Quickstart¶

Welcome! This quickstart guide will get you up and running with lakeFS-spec by showing you how to

install the lakefs-spec package,
spin up a local lakeFS server,
create a lakeFS repository for experimentation, and
perform basic file system operations in a lakeFS repository using lakeFS-spec.

Prerequisites

To follow along with this guide, you will need a few prerequisites ready on your machine:

lakeFS-spec supports Windows, macOS, or Linux
Docker, with Docker Compose
Python 3.9 or later
optionally, lakectl, the lakeFS command line tool

Please take a moment to make sure you have these tools available before proceeding with the next steps.

Installing lakeFS-spec¶

A note on virtual environments

We generally recommend installing the library in a virtual environment to ensure proper isolation, especially when following this quickstart guide.

If you are using Poetry, virtual environments can automatically be created by the tool.

If you prefer the venv functionality built into Python, see the official docs (tl;dr: python -m venv venv; source venv/bin/activate).

To install the package directly from PyPI, run:

pippoetry

pip install lakefs-spec

poetry add lakefs-spec

Or, if you want to try the latest pre-release version directly from GitHub:

pippoetry

pip install git+https://github.com/aai-institute/lakefs-spec.git

poetry add git+https://github.com/aai-institute/lakefs-spec.git

First Steps¶

Spinning up a local lakeFS instance¶

Warning

This setup is not recommended for production uses, since it does not store the data persistently.

Please check out the lakeFS docs for production-ready deployment options.

If you don't already have access to a lakeFS server, you can quickly start a local instance using Docker Compose.
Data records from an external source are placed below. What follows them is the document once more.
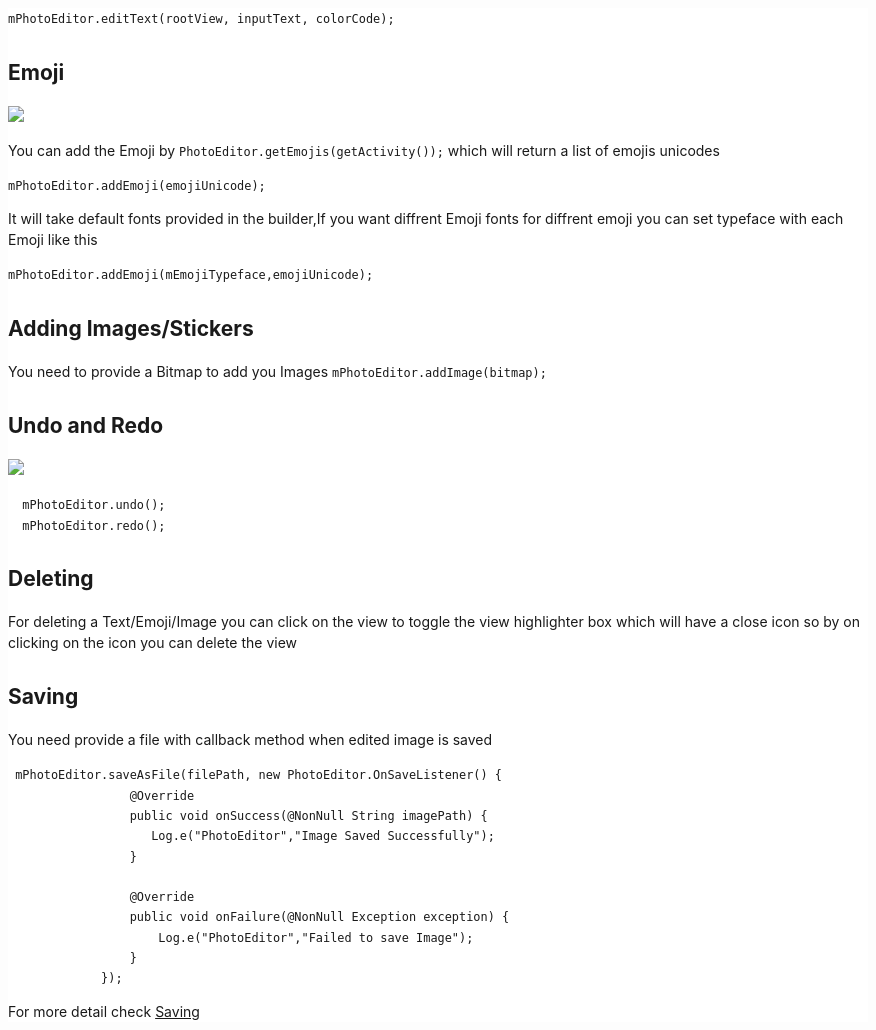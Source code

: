 `mPhotoEditor.editText(rootView, inputText, colorCode);`




## Emoji

![](https://i.imgur.com/RP8kqz6.gif)

You can add the Emoji by `PhotoEditor.getEmojis(getActivity());` which will return a list of emojis unicodes

`mPhotoEditor.addEmoji(emojiUnicode);`

It will take default fonts provided in the builder,If you want diffrent Emoji fonts for diffrent emoji you can set typeface with each Emoji like this 

`mPhotoEditor.addEmoji(mEmojiTypeface,emojiUnicode);`




## Adding Images/Stickers
 You need to provide a Bitmap to add you Images  `mPhotoEditor.addImage(bitmap);`
 
 
 

## Undo and Redo

![](https://i.imgur.com/1Y9WcCB.gif)

 ```
   mPhotoEditor.undo();
   mPhotoEditor.redo();
 ```
 


## Deleting
  For deleting a Text/Emoji/Image you can click on the view to toggle the view highlighter box which will have a close icon so by on clicking on the icon you can delete the view
  
  
  

## Saving
   
   You need provide a file with callback method when edited image is saved
   
   ```
    mPhotoEditor.saveAsFile(filePath, new PhotoEditor.OnSaveListener() {
                    @Override
                    public void onSuccess(@NonNull String imagePath) {
                       Log.e("PhotoEditor","Image Saved Successfully");
                    }

                    @Override
                    public void onFailure(@NonNull Exception exception) {
                        Log.e("PhotoEditor","Failed to save Image");
                    }
                });
```
For more detail check [Saving](https://github.com/burhanrashid52/PhotoEditor/wiki/Saving)
    
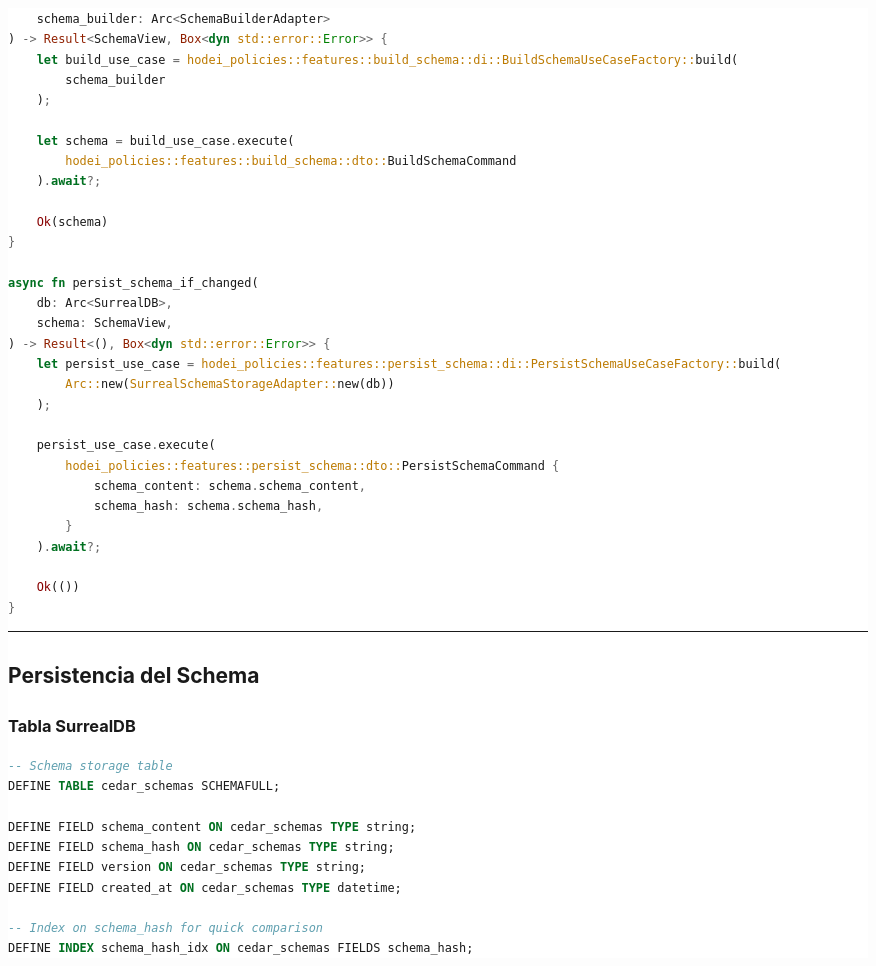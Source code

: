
 ```rust
    schema_builder: Arc<SchemaBuilderAdapter>
) -> Result<SchemaView, Box<dyn std::error::Error>> {
    let build_use_case = hodei_policies::features::build_schema::di::BuildSchemaUseCaseFactory::build(
        schema_builder
    );
    
    let schema = build_use_case.execute(
        hodei_policies::features::build_schema::dto::BuildSchemaCommand
    ).await?;
    
    Ok(schema)
}

async fn persist_schema_if_changed(
    db: Arc<SurrealDB>,
    schema: SchemaView,
) -> Result<(), Box<dyn std::error::Error>> {
    let persist_use_case = hodei_policies::features::persist_schema::di::PersistSchemaUseCaseFactory::build(
        Arc::new(SurrealSchemaStorageAdapter::new(db))
    );
    
    persist_use_case.execute(
        hodei_policies::features::persist_schema::dto::PersistSchemaCommand {
            schema_content: schema.schema_content,
            schema_hash: schema.schema_hash,
        }
    ).await?;
    
    Ok(())
}
```

---

## Persistencia del Schema

### Tabla SurrealDB

```sql
-- Schema storage table
DEFINE TABLE cedar_schemas SCHEMAFULL;

DEFINE FIELD schema_content ON cedar_schemas TYPE string;
DEFINE FIELD schema_hash ON cedar_schemas TYPE string;
DEFINE FIELD version ON cedar_schemas TYPE string;
DEFINE FIELD created_at ON cedar_schemas TYPE datetime;

-- Index on schema_hash for quick comparison
DEFINE INDEX schema_hash_idx ON cedar_schemas FIELDS schema_hash;
```
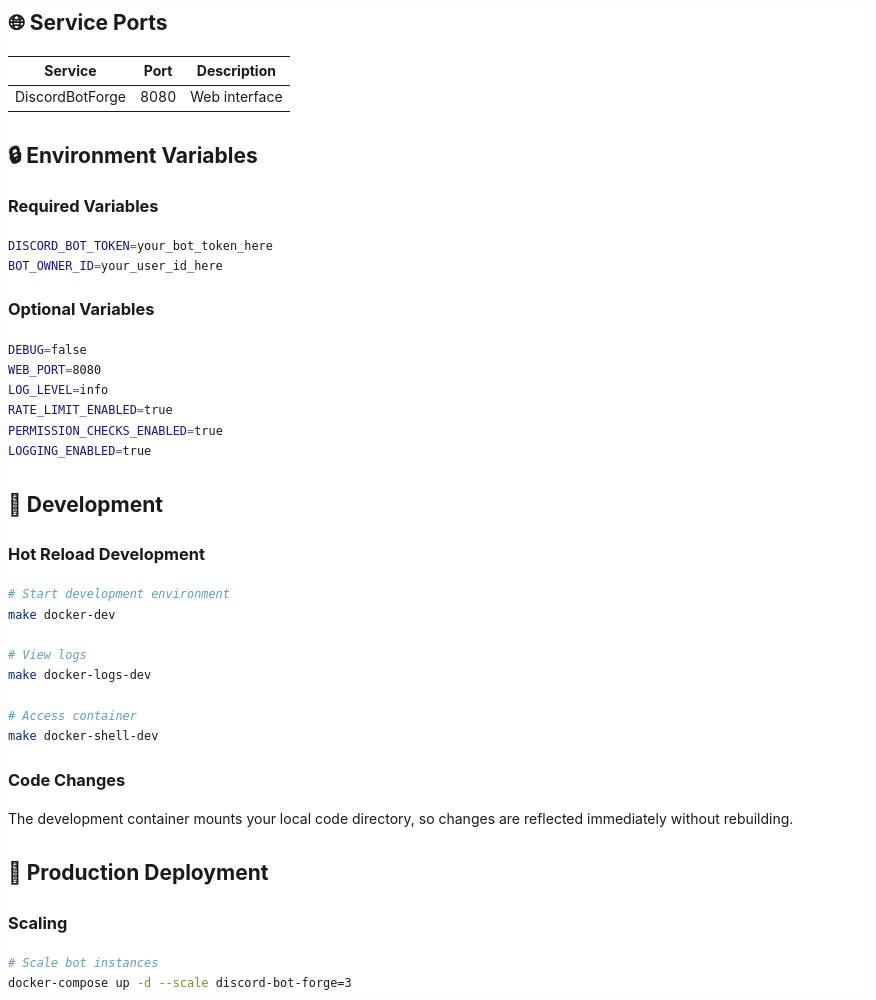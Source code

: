 ## 🌐 Service Ports

| Service | Port | Description |
|---------|------|-------------|
| DiscordBotForge | 8080 | Web interface |

## 🔒 Environment Variables

### Required Variables
```bash
DISCORD_BOT_TOKEN=your_bot_token_here
BOT_OWNER_ID=your_user_id_here
```

### Optional Variables
```bash
DEBUG=false
WEB_PORT=8080
LOG_LEVEL=info
RATE_LIMIT_ENABLED=true
PERMISSION_CHECKS_ENABLED=true
LOGGING_ENABLED=true
```

## 🔧 Development

### Hot Reload Development
```bash
# Start development environment
make docker-dev

# View logs
make docker-logs-dev

# Access container
make docker-shell-dev
```

### Code Changes
The development container mounts your local code directory, so changes are reflected immediately without rebuilding.

## 🚀 Production Deployment

### Scaling
```bash
# Scale bot instances
docker-compose up -d --scale discord-bot-forge=3
```
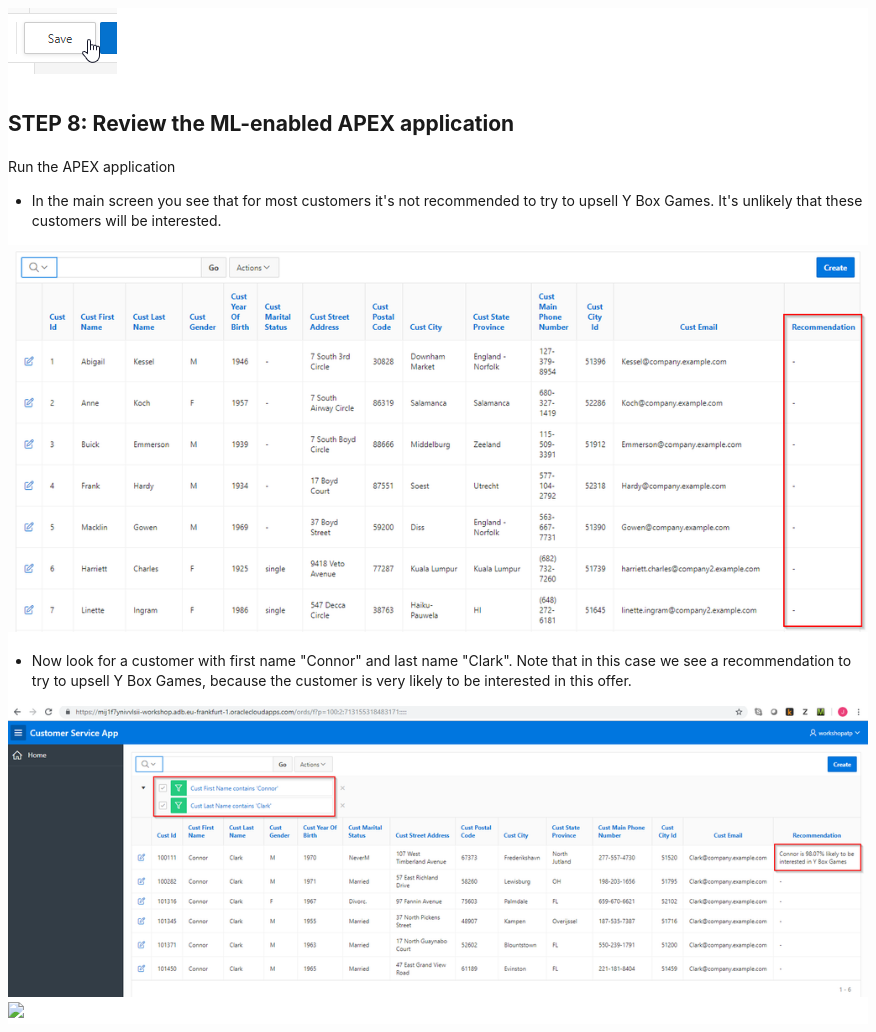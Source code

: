 ![](images/save-page.png)

## **STEP 8:** Review the ML-enabled APEX application

Run the APEX application

- In the main screen you see that for most customers it's not recommended to try to upsell Y Box Games.
It's unlikely that these customers will be interested.

![](images/recommendations-usually-empty.png)

- Now look for a customer with first name "Connor" and last name "Clark".
Note that in this case we see a recommendation to try to upsell Y Box Games, because the customer is very likely to be interested in this offer.

![](images/interested-customer.png)![](images/lab200-recommendation.png)
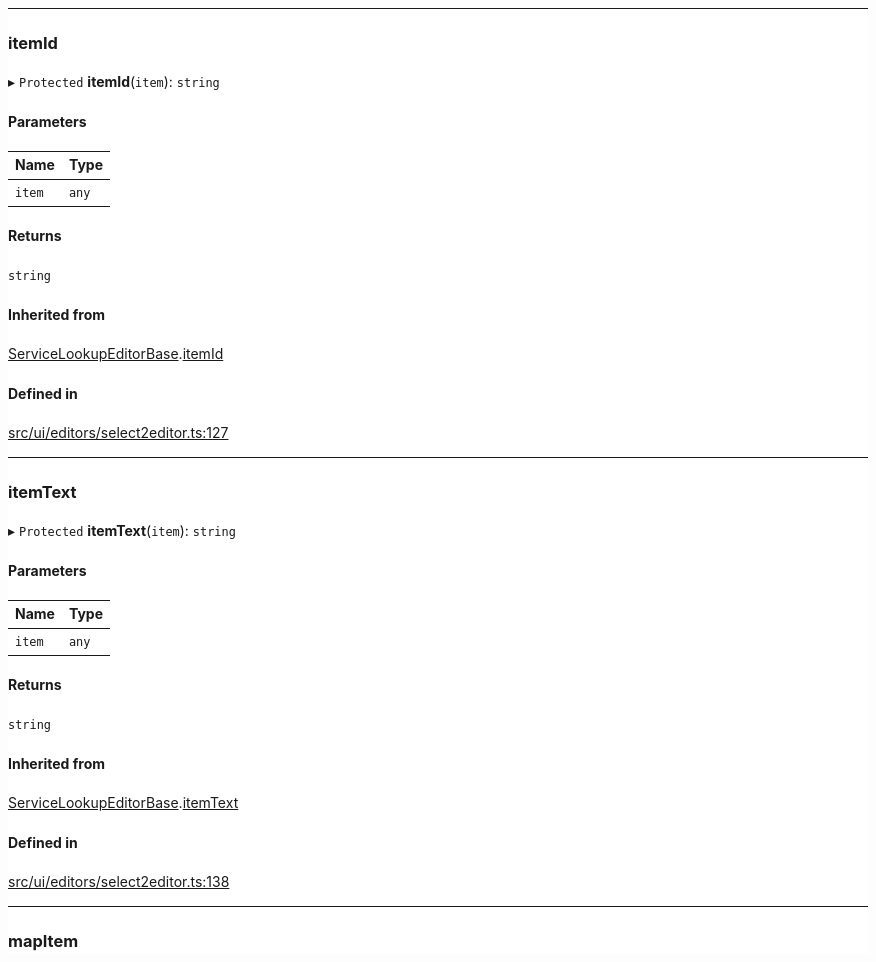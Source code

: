 ___

### itemId

▸ `Protected` **itemId**(`item`): `string`

#### Parameters

| Name | Type |
| :------ | :------ |
| `item` | `any` |

#### Returns

`string`

#### Inherited from

[ServiceLookupEditorBase](corelib.ServiceLookupEditorBase.md).[itemId](corelib.ServiceLookupEditorBase.md#itemid)

#### Defined in

[src/ui/editors/select2editor.ts:127](https://github.com/serenity-is/serenity/blob/master/packages/corelib/src/ui/editors/select2editor.ts#line&#x3D;127)

___

### itemText

▸ `Protected` **itemText**(`item`): `string`

#### Parameters

| Name | Type |
| :------ | :------ |
| `item` | `any` |

#### Returns

`string`

#### Inherited from

[ServiceLookupEditorBase](corelib.ServiceLookupEditorBase.md).[itemText](corelib.ServiceLookupEditorBase.md#itemtext)

#### Defined in

[src/ui/editors/select2editor.ts:138](https://github.com/serenity-is/serenity/blob/master/packages/corelib/src/ui/editors/select2editor.ts#line&#x3D;138)

___

### mapItem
Before continuing, please make sure Docker is installed and running on your machine.

The lakeFS quickstart deployment can be launched directly with a configuration file provided in the lakeFS-spec repository:

$ curl https://raw.githubusercontent.com/aai-institute/lakefs-spec/main/hack/docker-compose.yml | docker-compose -f - up

If you do not have curl installed on your machine or would like to examine and/or customize the container configuration, you can also create a docker-compose.yml file locally and use it with docker-compose up:

docker-compose.yml

version: "3"

services:
  lakefs:
    image: treeverse/lakefs:1.7.0
    ports:
      - 8000:8000
    environment:
      LAKEFS_INSTALLATION_USER_NAME: "quickstart"
      LAKEFS_INSTALLATION_ACCESS_KEY_ID: "AKIAIOSFOLQUICKSTART"
      LAKEFS_INSTALLATION_SECRET_ACCESS_KEY: "wJalrXUtnFEMI/K7MDENG/bPxRfiCYEXAMPLEKEY"
      LAKEFS_DATABASE_TYPE: "local"
      LAKEFS_AUTH_ENCRYPT_SECRET_KEY: "THIS_MUST_BE_CHANGED_IN_PRODUCTION"
      LAKEFS_BLOCKSTORE_TYPE: "local"

In order to allow lakeFS-spec to automatically discover credentials to access this lakeFS instance, create a .lakectl.yaml in your home directory containing the credentials for the quickstart environment (you can also use lakectl config to create this file interactively if you have the lakectl tool installed on your machine):

~/.lakectl.yaml

credentials: # (1)!
  access_key_id: AKIAIOSFOLQUICKSTART
  secret_access_key: wJalrXUtnFEMI/K7MDENG/bPxRfiCYEXAMPLEKEY
server:
  endpoint_url: http://127.0.0.1:8000

These must match the credentials set in the environment section of the Docker Compose file above

After the container has finished initializing, you can access the web UI of your local lakeFS deployment in your browser. Fill out the setup form, where you can optionally share your email address with the developers of lakeFS to receive updates on their product. Next, you can log into your fresh lakeFS instance with the credentials listed above.

Success

Your fresh local lakeFS instance is a playground for you to explore lakeFS functionality.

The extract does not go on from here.